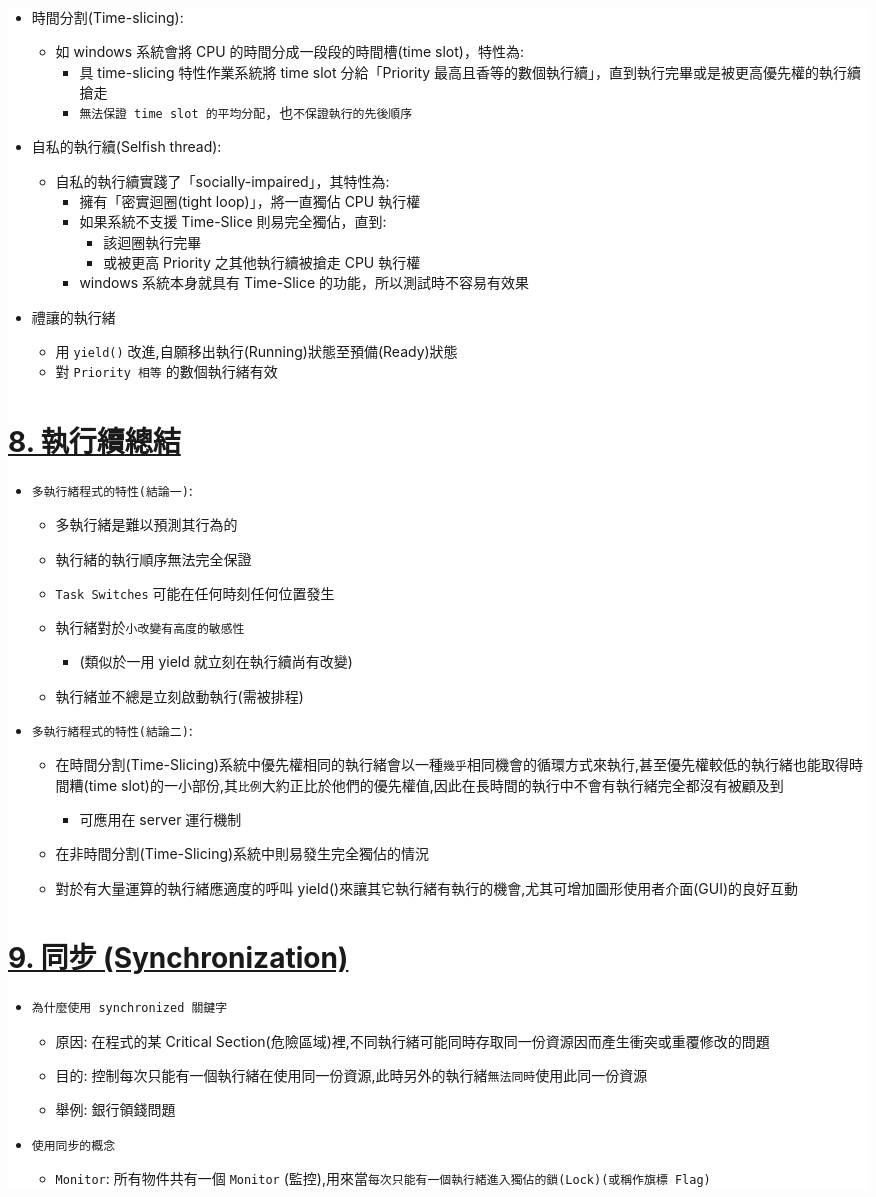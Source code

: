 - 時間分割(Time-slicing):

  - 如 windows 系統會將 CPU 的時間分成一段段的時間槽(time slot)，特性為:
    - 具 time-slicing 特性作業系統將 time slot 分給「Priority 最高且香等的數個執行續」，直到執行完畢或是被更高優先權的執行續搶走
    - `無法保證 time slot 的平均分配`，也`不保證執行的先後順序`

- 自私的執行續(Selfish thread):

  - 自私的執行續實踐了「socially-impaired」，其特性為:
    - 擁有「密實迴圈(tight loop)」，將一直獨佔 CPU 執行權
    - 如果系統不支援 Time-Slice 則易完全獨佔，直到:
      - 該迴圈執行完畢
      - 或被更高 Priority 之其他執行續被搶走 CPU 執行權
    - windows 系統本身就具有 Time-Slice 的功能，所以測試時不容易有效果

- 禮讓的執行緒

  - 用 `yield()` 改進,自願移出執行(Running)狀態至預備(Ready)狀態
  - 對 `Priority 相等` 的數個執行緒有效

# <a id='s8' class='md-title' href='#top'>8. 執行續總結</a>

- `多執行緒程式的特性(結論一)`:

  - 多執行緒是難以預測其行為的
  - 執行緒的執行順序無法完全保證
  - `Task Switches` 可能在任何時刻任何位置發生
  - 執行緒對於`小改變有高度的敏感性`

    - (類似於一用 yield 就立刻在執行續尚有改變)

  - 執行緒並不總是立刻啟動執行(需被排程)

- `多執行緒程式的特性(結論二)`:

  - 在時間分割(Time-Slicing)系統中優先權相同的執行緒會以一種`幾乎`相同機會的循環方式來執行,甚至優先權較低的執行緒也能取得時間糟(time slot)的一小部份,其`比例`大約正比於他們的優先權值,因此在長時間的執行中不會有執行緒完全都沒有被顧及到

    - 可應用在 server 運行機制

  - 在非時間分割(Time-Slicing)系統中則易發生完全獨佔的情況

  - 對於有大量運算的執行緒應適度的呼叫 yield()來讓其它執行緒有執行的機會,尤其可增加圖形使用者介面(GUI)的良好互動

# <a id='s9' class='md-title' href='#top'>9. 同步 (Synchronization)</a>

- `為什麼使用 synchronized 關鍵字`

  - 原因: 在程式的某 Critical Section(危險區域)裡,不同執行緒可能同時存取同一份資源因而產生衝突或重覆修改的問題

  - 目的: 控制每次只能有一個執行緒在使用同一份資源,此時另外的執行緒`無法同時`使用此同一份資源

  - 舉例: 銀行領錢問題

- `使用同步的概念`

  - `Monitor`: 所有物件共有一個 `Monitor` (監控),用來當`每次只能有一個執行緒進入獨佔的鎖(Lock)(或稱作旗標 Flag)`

________________________

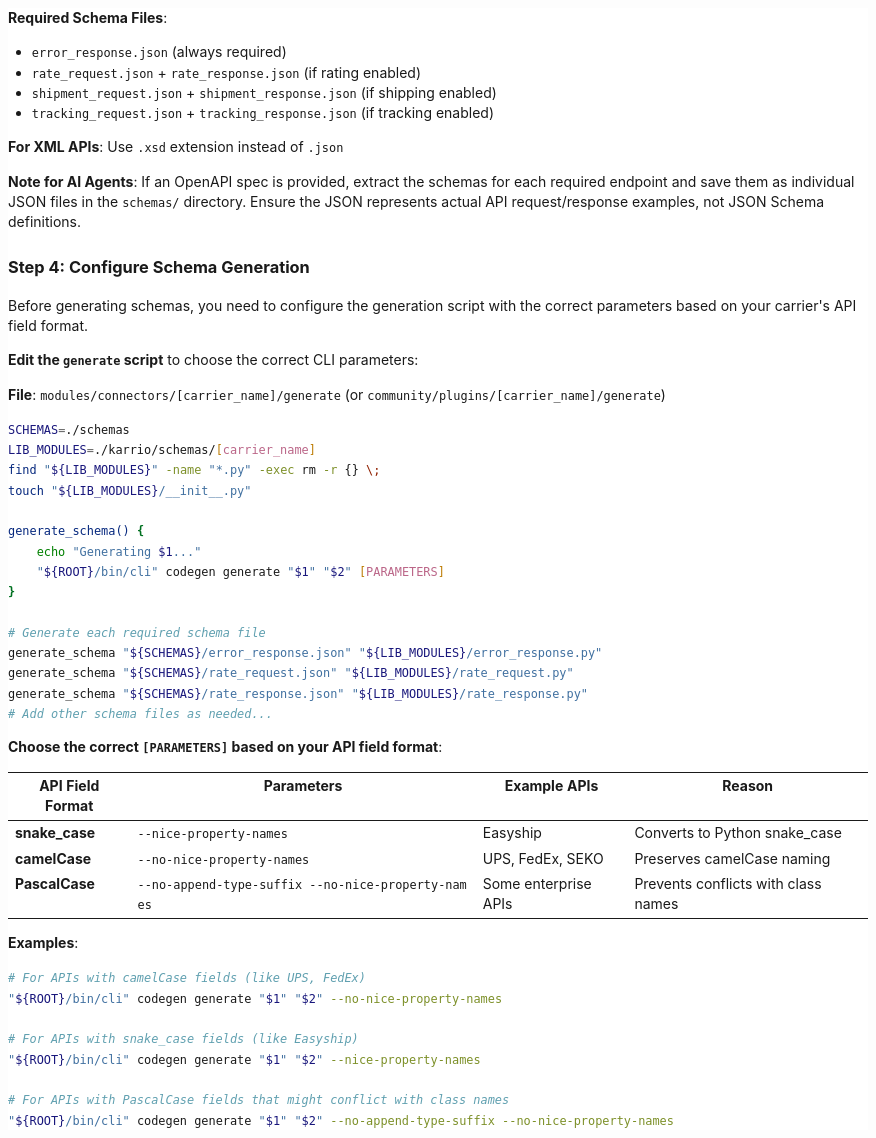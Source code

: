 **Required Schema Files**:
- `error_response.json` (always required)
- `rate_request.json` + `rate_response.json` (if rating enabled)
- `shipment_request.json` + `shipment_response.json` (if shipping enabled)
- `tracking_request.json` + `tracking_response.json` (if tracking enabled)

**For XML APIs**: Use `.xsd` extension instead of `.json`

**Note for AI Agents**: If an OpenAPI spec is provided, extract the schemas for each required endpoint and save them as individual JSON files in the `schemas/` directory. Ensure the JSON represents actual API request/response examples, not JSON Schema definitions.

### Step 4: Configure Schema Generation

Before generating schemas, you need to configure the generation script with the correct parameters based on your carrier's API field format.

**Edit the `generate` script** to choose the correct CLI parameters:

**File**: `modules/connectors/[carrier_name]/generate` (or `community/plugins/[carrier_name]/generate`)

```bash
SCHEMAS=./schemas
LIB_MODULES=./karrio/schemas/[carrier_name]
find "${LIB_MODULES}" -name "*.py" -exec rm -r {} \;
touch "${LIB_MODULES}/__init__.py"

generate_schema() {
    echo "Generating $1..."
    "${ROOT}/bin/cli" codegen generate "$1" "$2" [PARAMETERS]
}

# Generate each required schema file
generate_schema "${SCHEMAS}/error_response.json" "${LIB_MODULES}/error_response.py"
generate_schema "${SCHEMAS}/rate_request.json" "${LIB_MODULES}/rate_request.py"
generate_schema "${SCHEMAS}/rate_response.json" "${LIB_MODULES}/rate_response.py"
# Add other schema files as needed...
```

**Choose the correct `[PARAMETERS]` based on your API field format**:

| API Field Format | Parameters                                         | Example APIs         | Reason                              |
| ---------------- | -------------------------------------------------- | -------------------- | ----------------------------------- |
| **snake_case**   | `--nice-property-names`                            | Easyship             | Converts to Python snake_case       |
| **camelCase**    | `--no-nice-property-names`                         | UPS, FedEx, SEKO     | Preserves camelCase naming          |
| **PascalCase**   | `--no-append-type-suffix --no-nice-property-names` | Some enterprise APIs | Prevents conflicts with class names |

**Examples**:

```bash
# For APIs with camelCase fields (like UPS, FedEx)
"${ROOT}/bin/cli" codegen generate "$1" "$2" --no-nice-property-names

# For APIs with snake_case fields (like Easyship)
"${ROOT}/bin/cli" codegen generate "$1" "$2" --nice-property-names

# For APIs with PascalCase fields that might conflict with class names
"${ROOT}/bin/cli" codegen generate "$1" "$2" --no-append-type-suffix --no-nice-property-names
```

________________________

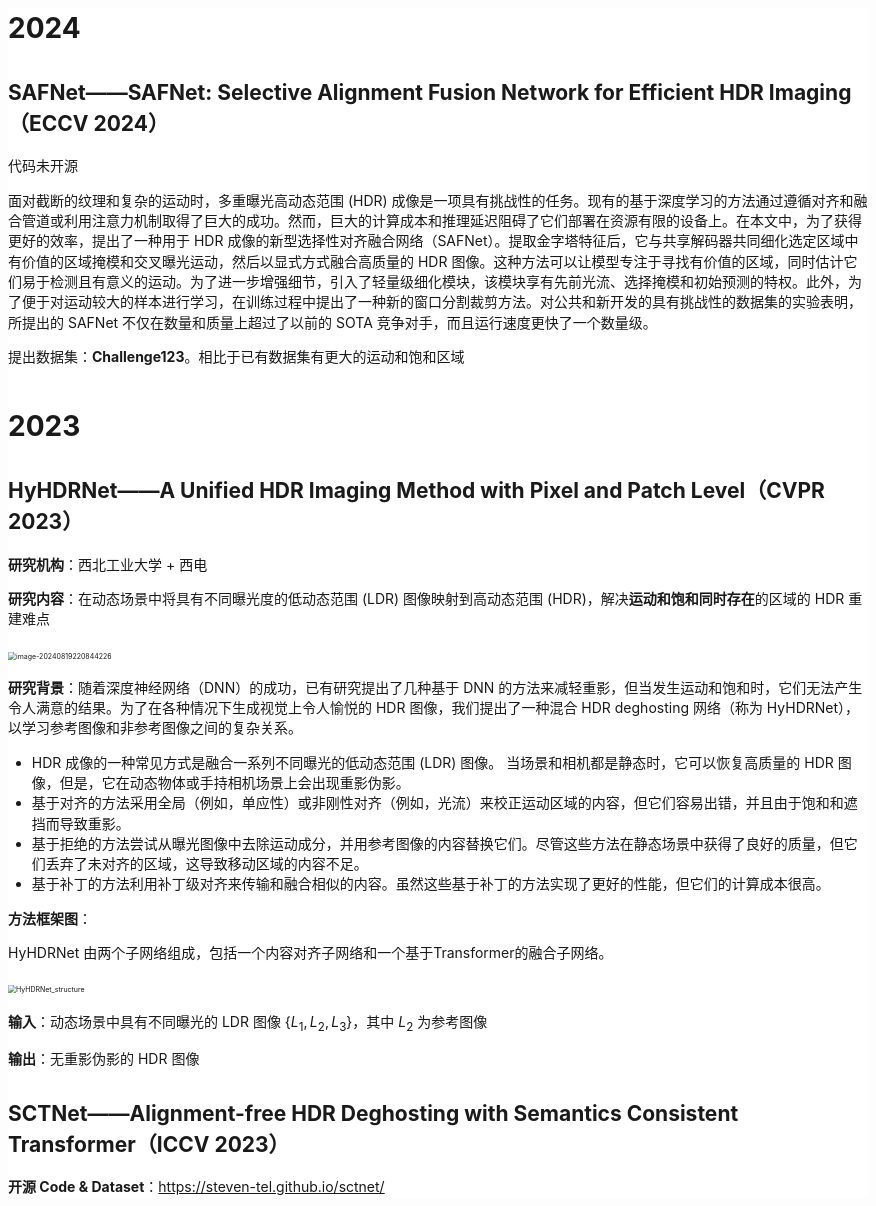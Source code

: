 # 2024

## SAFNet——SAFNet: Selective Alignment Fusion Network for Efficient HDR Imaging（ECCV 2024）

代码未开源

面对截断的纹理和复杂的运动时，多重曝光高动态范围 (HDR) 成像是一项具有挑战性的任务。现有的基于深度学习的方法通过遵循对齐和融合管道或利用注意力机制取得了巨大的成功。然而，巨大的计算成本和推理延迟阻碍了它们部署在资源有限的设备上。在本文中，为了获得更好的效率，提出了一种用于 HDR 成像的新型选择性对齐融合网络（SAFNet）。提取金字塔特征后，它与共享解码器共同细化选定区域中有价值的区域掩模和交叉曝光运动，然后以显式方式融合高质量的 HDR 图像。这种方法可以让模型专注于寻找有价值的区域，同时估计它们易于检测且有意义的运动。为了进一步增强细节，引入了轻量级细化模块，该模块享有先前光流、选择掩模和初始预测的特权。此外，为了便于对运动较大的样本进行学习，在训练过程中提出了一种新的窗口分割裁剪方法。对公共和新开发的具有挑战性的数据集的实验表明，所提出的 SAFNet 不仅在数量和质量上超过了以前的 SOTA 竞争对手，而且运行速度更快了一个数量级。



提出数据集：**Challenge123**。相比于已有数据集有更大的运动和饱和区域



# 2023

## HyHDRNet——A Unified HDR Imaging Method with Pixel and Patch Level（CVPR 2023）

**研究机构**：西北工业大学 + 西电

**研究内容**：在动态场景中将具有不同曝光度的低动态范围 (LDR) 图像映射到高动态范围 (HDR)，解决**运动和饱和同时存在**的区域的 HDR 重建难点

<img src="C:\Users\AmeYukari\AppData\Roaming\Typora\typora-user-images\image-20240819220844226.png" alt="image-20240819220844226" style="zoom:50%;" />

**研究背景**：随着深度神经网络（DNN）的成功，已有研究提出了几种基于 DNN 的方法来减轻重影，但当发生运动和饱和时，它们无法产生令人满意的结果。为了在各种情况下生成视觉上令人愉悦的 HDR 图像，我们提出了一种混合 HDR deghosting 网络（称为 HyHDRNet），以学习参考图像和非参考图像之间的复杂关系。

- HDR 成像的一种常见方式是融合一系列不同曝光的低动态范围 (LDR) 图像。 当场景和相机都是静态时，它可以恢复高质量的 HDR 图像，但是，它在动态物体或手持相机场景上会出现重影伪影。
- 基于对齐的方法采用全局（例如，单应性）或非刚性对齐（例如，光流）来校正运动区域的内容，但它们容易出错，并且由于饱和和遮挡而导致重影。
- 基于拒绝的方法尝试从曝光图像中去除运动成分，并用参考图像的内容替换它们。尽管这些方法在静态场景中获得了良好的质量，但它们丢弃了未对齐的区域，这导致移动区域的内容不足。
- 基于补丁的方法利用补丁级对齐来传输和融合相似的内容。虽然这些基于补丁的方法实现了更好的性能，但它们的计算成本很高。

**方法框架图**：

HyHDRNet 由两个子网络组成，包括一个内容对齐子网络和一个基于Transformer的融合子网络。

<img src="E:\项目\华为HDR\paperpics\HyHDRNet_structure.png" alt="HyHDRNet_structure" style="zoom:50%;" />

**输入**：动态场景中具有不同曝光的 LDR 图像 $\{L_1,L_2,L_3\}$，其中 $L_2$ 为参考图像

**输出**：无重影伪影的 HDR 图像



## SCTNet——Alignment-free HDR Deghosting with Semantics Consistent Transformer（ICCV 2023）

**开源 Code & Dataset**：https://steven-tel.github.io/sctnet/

________________________

▶ [Exercise description]: Where a line of the data holds the word "yield", copy that line.

▶ [Final answer]:
  - 用 `yield()` 改進,自願移出執行(Running)狀態至預備(Ready)狀態
    - (類似於一用 yield 就立刻在執行續尚有改變)
  - 對於有大量運算的執行緒應適度的呼叫 yield()來讓其它執行緒有執行的機會,尤其可增加圖形使用者介面(GUI)的良好互動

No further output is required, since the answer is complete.